La narrazione joyciana punteggiata da epifanie, e cioè visioni poetiche alla Blake, rompe il filo del senso e lo ricompone col non senso in una figura spaziale unitaria che con Lacan potremmo considerare come topologica.

 

Le pulsioni, nella loro componente semiotica in tumultuoso avvicinamento al dire, in cui diventano significanti, modellano la nuova rivoluzionaria arte della scrittura che Joyce propone. Una scrittura che "non è dell'ordine del pensiero", e da cui, secondo Lacan, la dimensione immaginaria del corpo è esclusa, mentre vi domina un registro di intensissima carnalità e sensorialità. E d'altronde Joyce stesso in una lettera all'amico Frank Budgen definì l'Ulisse non solo "un'Odissea moderna", ma anche "l'epica del corpo umano". In quest'epica il dressage pulsionale mostra in trasparenza la sua natura di guida e attivatore della prosa, e custodisce il suo carattere eversivo, generando modalità espressive inaudite, che col loro produrre cambiano il mondo e non solo la pagina letteraria. Nell'Ulisse il romanzo opera, come osserva Fredric Jameson (The political unconscious, 1981) una trasformazione radicale del sentire e dei soggetti umani che il capitalismo ha già trovato il modo di rispecchiare nel linguaggio in cui esso mimeticamente si cala. Osserva Julia Kristeva in La Révolution du langage poétique. Lavant-garde à la fin du XIXe siècle: Lautréamont et Mallarmé (1979): «[ ] le mode de production capitaliste [ ] n’a plus besoin de se tenir strictement aux normes langagières et idéologiques, mais peut en intégrer le procès en tant que tel : il peut exhiber sous forme d’art ce qui est le fondement producteur des formations signifiantes, subjectives et idéologiques [ ]».

 

La lingua è sempre reinventata, è revocato il potere dell'ordine simbolico e quanto vi è di dato e unidirezionale, e il romanzo è qualcosa che accade al suo materiale primario, ne demistifica e decodifica i meccanismi narrativi, la posizione del personaggio e a partire da esso quella del soggetto. 

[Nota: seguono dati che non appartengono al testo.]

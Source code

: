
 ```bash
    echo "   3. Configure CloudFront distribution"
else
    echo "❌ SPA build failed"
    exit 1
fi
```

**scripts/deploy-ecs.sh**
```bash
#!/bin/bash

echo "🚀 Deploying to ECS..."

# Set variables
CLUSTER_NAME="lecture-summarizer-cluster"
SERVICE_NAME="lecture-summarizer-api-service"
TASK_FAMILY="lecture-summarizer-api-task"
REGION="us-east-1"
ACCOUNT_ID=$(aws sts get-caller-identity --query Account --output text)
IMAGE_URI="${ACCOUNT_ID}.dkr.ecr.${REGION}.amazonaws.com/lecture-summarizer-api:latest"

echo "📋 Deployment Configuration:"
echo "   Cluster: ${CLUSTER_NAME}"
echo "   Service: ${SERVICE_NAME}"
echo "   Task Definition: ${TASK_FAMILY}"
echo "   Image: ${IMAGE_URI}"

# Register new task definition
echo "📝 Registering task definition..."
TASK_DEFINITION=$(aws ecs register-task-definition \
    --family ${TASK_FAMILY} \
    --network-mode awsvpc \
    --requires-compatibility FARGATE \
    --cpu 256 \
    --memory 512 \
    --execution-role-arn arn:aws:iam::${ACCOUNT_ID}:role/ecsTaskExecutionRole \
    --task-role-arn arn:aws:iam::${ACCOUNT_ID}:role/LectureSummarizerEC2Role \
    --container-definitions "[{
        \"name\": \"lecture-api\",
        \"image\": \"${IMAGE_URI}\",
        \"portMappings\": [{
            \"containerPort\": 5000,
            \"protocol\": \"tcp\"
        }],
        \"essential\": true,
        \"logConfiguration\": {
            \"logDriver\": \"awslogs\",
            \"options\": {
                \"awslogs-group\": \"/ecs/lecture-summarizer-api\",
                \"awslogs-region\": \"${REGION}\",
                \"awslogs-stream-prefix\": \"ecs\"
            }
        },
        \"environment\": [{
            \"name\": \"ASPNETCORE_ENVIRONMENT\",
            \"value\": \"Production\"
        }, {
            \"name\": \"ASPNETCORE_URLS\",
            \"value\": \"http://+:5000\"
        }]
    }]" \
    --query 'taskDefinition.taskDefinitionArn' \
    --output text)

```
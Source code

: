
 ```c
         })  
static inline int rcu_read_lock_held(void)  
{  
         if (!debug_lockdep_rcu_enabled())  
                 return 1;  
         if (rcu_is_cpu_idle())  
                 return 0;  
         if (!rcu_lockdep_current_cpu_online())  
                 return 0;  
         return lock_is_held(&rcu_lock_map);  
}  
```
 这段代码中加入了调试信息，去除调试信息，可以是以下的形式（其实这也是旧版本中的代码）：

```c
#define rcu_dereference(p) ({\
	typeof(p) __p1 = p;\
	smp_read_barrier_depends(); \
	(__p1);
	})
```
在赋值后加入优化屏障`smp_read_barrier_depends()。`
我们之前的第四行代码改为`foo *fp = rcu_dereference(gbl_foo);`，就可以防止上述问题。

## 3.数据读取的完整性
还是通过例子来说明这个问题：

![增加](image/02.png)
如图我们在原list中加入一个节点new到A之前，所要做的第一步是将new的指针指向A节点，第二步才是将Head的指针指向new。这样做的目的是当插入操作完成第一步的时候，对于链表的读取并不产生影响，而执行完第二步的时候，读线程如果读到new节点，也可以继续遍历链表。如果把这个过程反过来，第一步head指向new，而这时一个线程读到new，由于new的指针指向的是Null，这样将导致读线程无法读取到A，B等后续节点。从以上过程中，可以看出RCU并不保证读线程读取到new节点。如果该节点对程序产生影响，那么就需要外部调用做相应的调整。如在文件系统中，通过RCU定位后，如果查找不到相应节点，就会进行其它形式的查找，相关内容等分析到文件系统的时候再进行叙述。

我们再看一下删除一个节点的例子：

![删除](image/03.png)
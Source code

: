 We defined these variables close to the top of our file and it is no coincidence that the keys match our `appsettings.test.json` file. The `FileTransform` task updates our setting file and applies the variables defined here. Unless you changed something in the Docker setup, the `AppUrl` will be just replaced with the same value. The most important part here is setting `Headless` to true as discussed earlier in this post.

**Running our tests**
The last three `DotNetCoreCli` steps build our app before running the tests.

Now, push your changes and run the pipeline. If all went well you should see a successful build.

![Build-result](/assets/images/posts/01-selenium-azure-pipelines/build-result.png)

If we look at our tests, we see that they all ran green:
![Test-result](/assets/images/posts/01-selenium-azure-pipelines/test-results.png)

Suggerisce Kristeva: « [ ] les modifications langagières sont des modifications du statut du sujet — de son rapport au corps, aux autres, aux objets ; [ ] le langage normalisé est une façon parmi d’autres d’articuler le procès de la signifiance qui embrasse le corps, le dehors matériel et le langage proprement dit. [ ] Le frayage des pulsions dans le système symbolique du langage provoque des modifications qui atteignent le niveau morphophonémique, la syntaxe, la distribution des instances discursives, et les relations contextuelles». 

Il personaggio perde la sua nuclearità e il suo profilo. La scrittura perde la consistenza e la continuità, cioè la sua personalità, e si mette invece al servizio di un mondo di decentramento e atomizzazione, in cui sempre meno è in causa l'Ego, e il personaggio, e sempre più è in causa il lettore che si avvicina al ruolo di coautore. È una concezione del rapporto col pubblico che si avvicina a quella di Jorge Luis Borges.

 

Affacciato su un orizzonte sconosciuto, Joyce cerca nel corpo come rappresentante di sé e di quell'altro che è in noi e nondimeno sentiamo di essere, e nel mito come principio e spiegazione di ogni cosa, le sue stelle. Una guida, e un contenitore capace di sussumere i cambiamenti e finanche il caos, l'insensatezza del mondo regolato dai tempi e dai ritmi della società, senza perdere la possibilità di dire. Un dire che mentre è il prodotto di infinite pressioni diverse, ed è soggetto a qualcosa di ineluttabile, sfugge tuttavia alla passività e assume la sua responsabilità.

 

 

Anche quando un contenuto sembra imporsi e dettarsi alla scrittura. Colette Soler ci ricorda al proposito, rifacendosi a Lacan, che "il mito è più nobile della metafora romantica perché il mito mira a dire un vero che il simbolico non riesce ad attingere". 

Nell'Ulisse riverbera su una platea di personaggi di questo libro e della vita un titolo che è immediatamente mito — inteso come la prima parola, quando è ancora indistinta dall'essere. 

Secondo Mircea Eliade quel che per l'uomo moderno è la storia nella ricerca di una spiegazione del mondo, per gli antichi è il mito, con la sua indipendenza dalla razionalità, con le sue figure soprannaturali, col suo tempo, con la sua evanescenza ma che pure ciononostante ha un centro. 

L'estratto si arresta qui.